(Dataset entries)
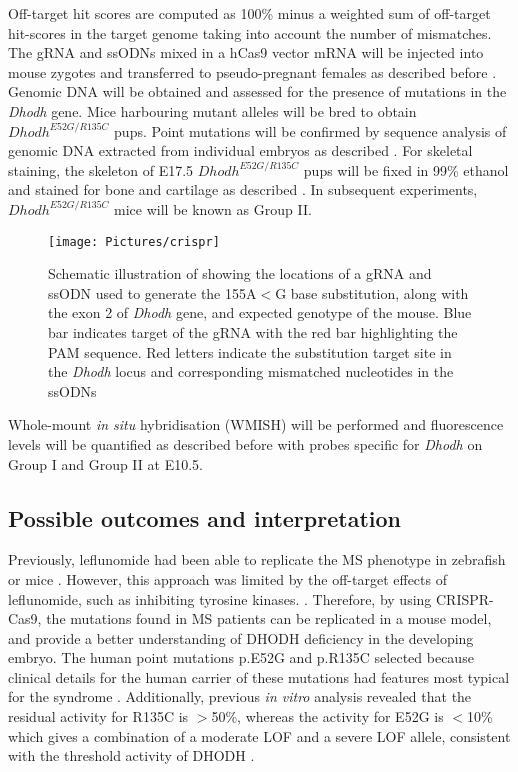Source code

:\documentclass[12pt]{article}
\begin{document}
Off-target hit scores are computed as 100\% minus a weighted sum of off-target hit-scores in the target genome taking into account the number of mismatches. 
The gRNA and ssODNs mixed in a hCas9 vector mRNA will be injected into mouse zygotes and transferred to  pseudo-pregnant females as described before \citep{inui2014rapid,  kato2013production, takada2013targeted}. Genomic DNA will be obtained and assessed for the presence of mutations in the \textit{Dhodh} gene. Mice harbouring mutant alleles will be bred to obtain $Dhodh^{E52G/R135C}$ pups. Point mutations will be confirmed by sequence analysis of genomic DNA extracted from individual embryos as described \citep{inui2014rapid}. For skeletal staining, the skeleton of E17.5 $Dhodh^{E52G/R135C}$ pups will be fixed in 99\% ethanol and stained for bone and cartilage as described \citep{baek2014skeletal}. In subsequent experiments, $Dhodh^{E52G/R135C}$ mice will be known as Group II. 
 \begin{figure}[!htp]
 	\centering
 	\texttt{[image: Pictures/crispr]}
 	\caption{Schematic illustration of showing the locations of a gRNA and ssODN used to generate the 155A$<$G base substitution, along with the exon 2 of \textit{Dhodh} gene, and expected genotype of the mouse. Blue bar indicates target of the gRNA with the red bar highlighting the PAM sequence. Red letters indicate the substitution target site in the \textit{Dhodh} locus and corresponding mismatched nucleotides in the ssODNs }
 	\label{fig:crispr}
 \end{figure}
 
Whole-mount \textit{in situ} hybridisation (WMISH) will be performed and fluorescence levels will be quantified as described before \citep{doi:10.1093/hmg/dds218} with probes specific for \textit{Dhodh} on Group I and Group II at E10.5. 


\subsection{Possible outcomes and interpretation}
Previously, leflunomide had been able to replicate the MS phenotype in zebrafish or mice \citep{white2011dhodh, fukushima2009inhibiting}. However, this approach was limited by the off-target effects of leflunomide, such as inhibiting tyrosine kinases.  \citep{fukushima2009inhibiting}. Therefore, by using CRISPR-Cas9, the mutations found in MS patients can be replicated in a mouse model, and provide a better understanding of DHODH deficiency in the developing embryo. 
The human point mutations p.E52G and p.R135C  selected because clinical details for the human carrier of these mutations had features most typical for the syndrome \citep{doi:10.1093/hmg/dds218}. Additionally, previous \textit{in vitro} analysis revealed that the residual activity for R135C is $>$50\%, whereas the activity for E52G is $<$10\% which gives a combination of a moderate LOF and a severe LOF allele, consistent with the threshold activity of DHODH \citep{doi:10.1093/hmg/dds218}. 
\end{document}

=== TASK ITEM ===
Copy the data exactly. Any picture it contains is to be omitted.

=== TASK SOLUTION ===
Source code

:\documentclass[12pt]{article}
\begin{document}
Off-target hit scores are computed as 100\% minus a weighted sum of off-target hit-scores in the target genome taking into account the number of mismatches. 
The gRNA and ssODNs mixed in a hCas9 vector mRNA will be injected into mouse zygotes and transferred to  pseudo-pregnant females as described before \citep{inui2014rapid,  kato2013production, takada2013targeted}. Genomic DNA will be obtained and assessed for the presence of mutations in the \textit{Dhodh} gene. Mice harbouring mutant alleles will be bred to obtain $Dhodh^{E52G/R135C}$ pups. Point mutations will be confirmed by sequence analysis of genomic DNA extracted from individual embryos as described \citep{inui2014rapid}. For skeletal staining, the skeleton of E17.5 $Dhodh^{E52G/R135C}$ pups will be fixed in 99\% ethanol and stained for bone and cartilage as described \citep{baek2014skeletal}. In subsequent experiments, $Dhodh^{E52G/R135C}$ mice will be known as Group II. 
 \begin{figure}[!htp]
 	\centering
 	\texttt{[image: Pictures/crispr]}
 	\caption{Schematic illustration of showing the locations of a gRNA and ssODN used to generate the 155A$<$G base substitution, along with the exon 2 of \textit{Dhodh} gene, and expected genotype of the mouse. Blue bar indicates target of the gRNA with the red bar highlighting the PAM sequence. Red letters indicate the substitution target site in the \textit{Dhodh} locus and corresponding mismatched nucleotides in the ssODNs }
 	\label{fig:crispr}
 \end{figure}
 
Whole-mount \textit{in situ} hybridisation (WMISH) will be performed and fluorescence levels will be quantified as described before \citep{doi:10.1093/hmg/dds218} with probes specific for \textit{Dhodh} on Group I and Group II at E10.5. 


\subsection{Possible outcomes and interpretation}
Previously, leflunomide had been able to replicate the MS phenotype in zebrafish or mice \citep{white2011dhodh, fukushima2009inhibiting}. However, this approach was limited by the off-target effects of leflunomide, such as inhibiting tyrosine kinases.  \citep{fukushima2009inhibiting}. Therefore, by using CRISPR-Cas9, the mutations found in MS patients can be replicated in a mouse model, and provide a better understanding of DHODH deficiency in the developing embryo. 
The human point mutations p.E52G and p.R135C  selected because clinical details for the human carrier of these mutations had features most typical for the syndrome \citep{doi:10.1093/hmg/dds218}. Additionally, previous \textit{in vitro} analysis revealed that the residual activity for R135C is $>$50\%, whereas the activity for E52G is $<$10\% which gives a combination of a moderate LOF and a severe LOF allele, consistent with the threshold activity of DHODH \citep{doi:10.1093/hmg/dds218}. 
\end{document}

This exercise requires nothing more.